And the Buddha answers, “If a living being needs to be saved by someone in the body of a Buddha, Guanshiyin will appear in the body of a Buddha.…” Buddha then lists more than thirty different bodily manifestations of Guanshiyin according to what is needed: some are male, some are female, some young, some old; they vary by class status and station and occupation; some are divine, some are human, many are nonhuman. Guanshiyin will manifest in the form of a divine dragon if that’s what you need. Compassion manifests in all possible forms in order to reach all beings because we exist in form.

It’s not that Guanshiyin is “really” a man and puts on a dragon costume, nor is Guanshiyin “really” a woman and puts on a hummingbird costume. Rather, Avalokite?vara/Guanshiyin manifests nonduality: the way that everything in the universe is present in every cell in every being, form and boundlessness together.

The lesson for me turned out to be not that form doesn’t matter, but that it does: for this moment I have this opportunity to experience existence in this form. It is through form that I apprehend interbeing, the awareness that everything in this moment is connected to everything else just as it is and has been and will be. It is form that makes consciousness possible.

My practice changed. If this stuff matters, how do I cultivate compassion for all that is, including fear and violence and suffering inside and outside me? After all, the first precept teaches reverence for all life.

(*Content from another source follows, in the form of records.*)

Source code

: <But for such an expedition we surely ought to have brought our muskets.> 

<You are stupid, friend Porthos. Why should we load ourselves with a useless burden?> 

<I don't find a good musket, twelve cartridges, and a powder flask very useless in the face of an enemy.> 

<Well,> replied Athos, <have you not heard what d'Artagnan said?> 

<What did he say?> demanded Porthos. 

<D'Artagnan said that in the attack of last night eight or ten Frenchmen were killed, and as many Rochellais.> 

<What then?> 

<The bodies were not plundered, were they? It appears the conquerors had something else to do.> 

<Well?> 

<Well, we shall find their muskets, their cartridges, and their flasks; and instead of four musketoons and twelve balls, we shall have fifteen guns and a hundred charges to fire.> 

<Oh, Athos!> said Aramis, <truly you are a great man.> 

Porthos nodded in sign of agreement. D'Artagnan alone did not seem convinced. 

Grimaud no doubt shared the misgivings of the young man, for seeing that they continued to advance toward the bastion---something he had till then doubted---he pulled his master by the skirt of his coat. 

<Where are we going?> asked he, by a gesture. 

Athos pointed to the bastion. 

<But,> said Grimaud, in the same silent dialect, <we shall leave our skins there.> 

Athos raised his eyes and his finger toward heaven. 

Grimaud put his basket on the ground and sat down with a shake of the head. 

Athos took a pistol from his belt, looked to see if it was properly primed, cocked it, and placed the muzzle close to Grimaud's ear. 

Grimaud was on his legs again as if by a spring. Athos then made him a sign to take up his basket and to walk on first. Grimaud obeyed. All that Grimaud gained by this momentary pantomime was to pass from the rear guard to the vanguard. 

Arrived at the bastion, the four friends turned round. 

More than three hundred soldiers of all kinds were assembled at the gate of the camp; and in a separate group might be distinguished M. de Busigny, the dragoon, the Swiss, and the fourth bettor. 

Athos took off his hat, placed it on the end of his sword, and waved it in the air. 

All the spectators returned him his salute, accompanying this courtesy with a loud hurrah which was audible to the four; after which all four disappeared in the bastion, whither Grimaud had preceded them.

For the next two decades, I dismissed my transgender experience on the grounds that, just as form matters, there is no hierarchy of forms. The bunny is as necessary and precious as the bee and the human and the sun; violence taking place outside me is also inside me; we are not separate. I convinced myself that my body is precious and sacred, and also that the specific form of form doesn’t matter. It made no Buddhist sense to say that I wasn’t a woman, and the feminist in me also rejected that articulation. Besides, my particular body was also a source of joy: I was healthy, strong, grateful for my physicality and the miracle that life is.

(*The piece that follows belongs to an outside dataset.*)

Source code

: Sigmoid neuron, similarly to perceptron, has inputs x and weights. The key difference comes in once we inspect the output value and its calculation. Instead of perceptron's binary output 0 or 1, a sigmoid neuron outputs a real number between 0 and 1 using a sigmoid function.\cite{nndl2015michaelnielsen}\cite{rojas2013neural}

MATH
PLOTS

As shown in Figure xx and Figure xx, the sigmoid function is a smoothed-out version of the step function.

By the time I was in my forties, I barely noticed the chafing confusion I felt whenever people addressed me as “ma’am.” I was so used to seeing multiple images in the mirror that I literally could not see the physical form that most others interpreted as female. I was inured to the hum in my brain during social interactions as I tried to sort out how to act as though I was a woman while my energetic body and soul were busy running around the block. The work of passing as what people perceived me to be (female) was so much my version of normal, that when it all busted open one day on an ordinary walk, I literally fell down in my tracks. For decades, I thought I had a square deal with the universe: I’ll be in and honor this body, and you’ll give me life and love.

Suddenly, I needed to change things, a lot of things, but I didn’t even know what or how. Can I change a few things without losing everything? Suddenly, every metaphor of monsters and waking giants made sense. Everything might be of the nature to change, but what kind of power do we face when we launch ourselves into the unknown? I changed my name and for the first time in my life, I felt addressed when people called to me. Half a year later, I changed my pronouns and had to deal with the way that few people were comfortable using “they” or “he.”

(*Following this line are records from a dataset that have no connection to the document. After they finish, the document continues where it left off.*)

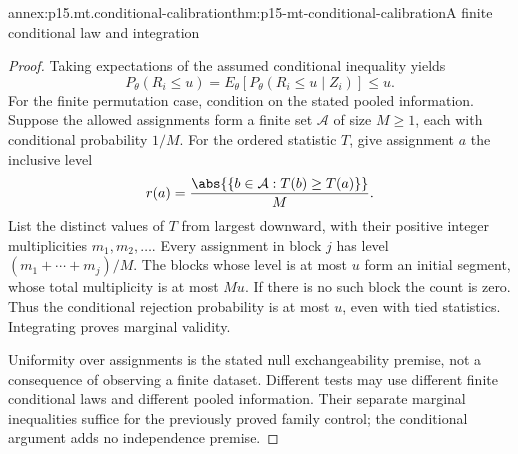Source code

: \begin{annexitem}{annex:p15.mt.conditional-calibration}{thm:p15-mt-conditional-calibration}{A finite conditional law and integration}
\begin{proof}
Taking expectations of the assumed conditional inequality yields
\[
 P_\theta(R_i\leq u)
   =E_\theta[P_\theta(R_i\leq u\mid Z_i)]\leq u.
\]
For the finite permutation case, condition on the stated pooled
information. Suppose the allowed assignments form a finite set
\(\mathcal A\) of size \(M\geq1\), each with conditional probability
\(1/M\). For the ordered statistic \(T\), give assignment \(a\)
the inclusive level
\[
       r(a)=\frac{\abs{\{b\in\mathcal A:T(b)\geq T(a)\}}}{M}.
\]
List the distinct values of \(T\) from largest downward, with their
positive integer multiplicities \(m_1,m_2,\ldots\).
Every assignment in block \(j\) has level
\((m_1+\cdots+m_j)/M\). The blocks whose level is at most \(u\)
form an initial segment, whose total multiplicity is at most \(Mu\).
If there is no such block the count is zero. Thus the conditional
rejection probability is at most \(u\), even with tied statistics.
Integrating proves marginal validity.

Uniformity over assignments is the stated null exchangeability premise,
not a consequence of observing a finite dataset. Different tests may
use different finite conditional laws and different pooled information.
Their separate marginal inequalities suffice for the previously proved
family control; the conditional argument adds no independence premise.
\end{proof}
\end{annexitem}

More slowly, I discovered that I was clinging hard to the notion that I shouldn’t willfully mess with this perfectly good body. I confronted the possibility that for me, this belief was just as much a habituated story as the conventional stories that call some bodies male and some female. I wondered, can I engage this embodiment with compassion?

Avalokite?vara is sometimes translated as “one who contemplates the sounds of the world.” It is said that deep listening transforms suffering because it returns us to our interconnectedness.

You know that parable about the six blind men and the elephant, where they’re all feeling a different part of the creature, and they all have a different perception of what this must be. The parable is meant to teach that only when we bring our multiple perceptions together can we realize that it’s an elephant.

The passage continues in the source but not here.